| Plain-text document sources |
- - -

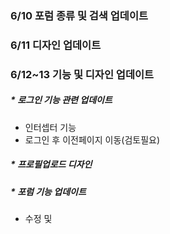 ### 6/10 포럼 종류 및 검색 업데이트

### 6/11 디자인 업데이트

### 6/12~13 기능 및 디자인 업데이트 
##### * 로그인 기능 관련 업데이트
- 인터셉터 기능
- 로그인 후 이전페이지 이동(검토필요)
##### * 프로필업로드 디자인
##### * 포럼 기능 업데이트
- 수정 및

- - -

| WHAT YOU ARE ASKED TO DO |
Up to and including the last line above, starting with the line that contains "### 6/11 디자인 업데이트", return each line exactly and nothing else.

| REPLY TO THE TASK |
### 6/11 디자인 업데이트

### 6/12~13 기능 및 디자인 업데이트 
##### * 로그인 기능 관련 업데이트
- 인터셉터 기능
- 로그인 후 이전페이지 이동(검토필요)
##### * 프로필업로드 디자인
##### * 포럼 기능 업데이트
- 수정 및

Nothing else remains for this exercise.